Елисей не забыл женщину, сына которой он так оригинально вернул к жизни. Пророк навестил свою старую знакомую, чтобы сообщить пренеприятнейшее известие.
— Тут начинается голод, уважаемая. Ты вот, что сделай — съедь на время куда-нибудь и пережди лихую годину, лады?
Женщина согласно закивала головой. Собрала пожитки и поехала на родину, в Финикию.
Прошло семь лет, жизнь в Израиле наладилась. Женщина вернулась издалека и пошла к царю на поклон — похлопотать о своём доме и приусадебном участке.
Жизнь полна совпадений. Именно в это самое время царь беседовал со слугой Елисея и умолял его рассказать о каком-нибудь подвиге знаменитого пророка.
Пророческий слуга поведал дивную историю о воскресении бедного мальчика и, картинно всплеснув руками, воскликнул: «Да вот же и она, государь, эта счастливейшая из женщин, мать воскрешённого мальчика!»
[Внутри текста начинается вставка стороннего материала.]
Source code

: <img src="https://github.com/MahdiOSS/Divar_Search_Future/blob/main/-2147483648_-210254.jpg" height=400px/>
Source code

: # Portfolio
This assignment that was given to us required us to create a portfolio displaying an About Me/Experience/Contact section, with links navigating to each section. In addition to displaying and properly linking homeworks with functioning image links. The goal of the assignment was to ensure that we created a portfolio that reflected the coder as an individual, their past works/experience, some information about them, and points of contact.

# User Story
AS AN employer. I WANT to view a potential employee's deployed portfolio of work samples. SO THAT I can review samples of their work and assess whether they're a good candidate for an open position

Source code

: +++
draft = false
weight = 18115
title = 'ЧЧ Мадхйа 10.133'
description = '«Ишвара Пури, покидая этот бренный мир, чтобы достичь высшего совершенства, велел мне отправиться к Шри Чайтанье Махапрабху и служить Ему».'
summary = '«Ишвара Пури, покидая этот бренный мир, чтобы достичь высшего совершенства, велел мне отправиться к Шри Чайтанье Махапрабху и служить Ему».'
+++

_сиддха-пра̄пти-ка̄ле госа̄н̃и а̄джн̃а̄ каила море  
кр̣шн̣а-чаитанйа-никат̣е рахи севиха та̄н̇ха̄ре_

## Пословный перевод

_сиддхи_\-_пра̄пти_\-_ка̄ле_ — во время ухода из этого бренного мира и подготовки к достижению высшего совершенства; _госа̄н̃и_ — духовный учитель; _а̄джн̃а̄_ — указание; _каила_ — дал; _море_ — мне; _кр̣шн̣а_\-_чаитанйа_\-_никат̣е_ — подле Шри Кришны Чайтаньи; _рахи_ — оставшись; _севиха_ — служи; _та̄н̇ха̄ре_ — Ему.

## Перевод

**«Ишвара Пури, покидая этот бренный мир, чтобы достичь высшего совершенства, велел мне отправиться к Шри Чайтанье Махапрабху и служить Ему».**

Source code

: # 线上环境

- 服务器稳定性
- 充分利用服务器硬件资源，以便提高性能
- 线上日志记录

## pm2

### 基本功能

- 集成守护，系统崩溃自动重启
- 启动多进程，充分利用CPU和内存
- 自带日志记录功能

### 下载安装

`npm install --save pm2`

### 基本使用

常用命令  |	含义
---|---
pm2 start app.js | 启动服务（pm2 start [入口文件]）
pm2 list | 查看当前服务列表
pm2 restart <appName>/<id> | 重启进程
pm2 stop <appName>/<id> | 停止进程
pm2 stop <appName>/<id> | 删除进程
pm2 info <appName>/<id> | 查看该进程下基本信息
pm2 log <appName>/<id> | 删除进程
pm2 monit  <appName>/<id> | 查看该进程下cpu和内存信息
Царь умилился до слёз и велел придворному лично проследить, чтобы женщине возвратили всё её имущество — до последнего гвоздя и черепицы с крыши. Видимо, её имуществу добрые израильтяне за семь лет приделали изрядные ноги.
Самое интересное в этой истории — с царём о подвигах Елисея разговаривал тот самый слуга Гнезий, которого суровый пророк наградил проказой за жлобство.
В это время Елисея не было в Израиле, он прибыл в Дамаск с полуофициальным — полудружественным визитом. Соседи, всё таки. Царь, как назло, болел. А может быть, на удачу.
Царь позвал слугу своего и велел ему выйти навстречу пророку, имея при этом в руке какую-нибудь безделицу в качестве подарка.
— Встреть его вежливо и спроси насчёт моей болезни, а то я уже замучился парчу на носовые платки переводить.
Слуга взял в руку подарочек для пророка, потом немного подумал и добавил к нему от себя 40 верблюдов, навьюченных драгоценностями. Мало ли чего? С этими пророками никогда не знаешь — понравится им подарок или нет. А так, хоть количеством его возьмём.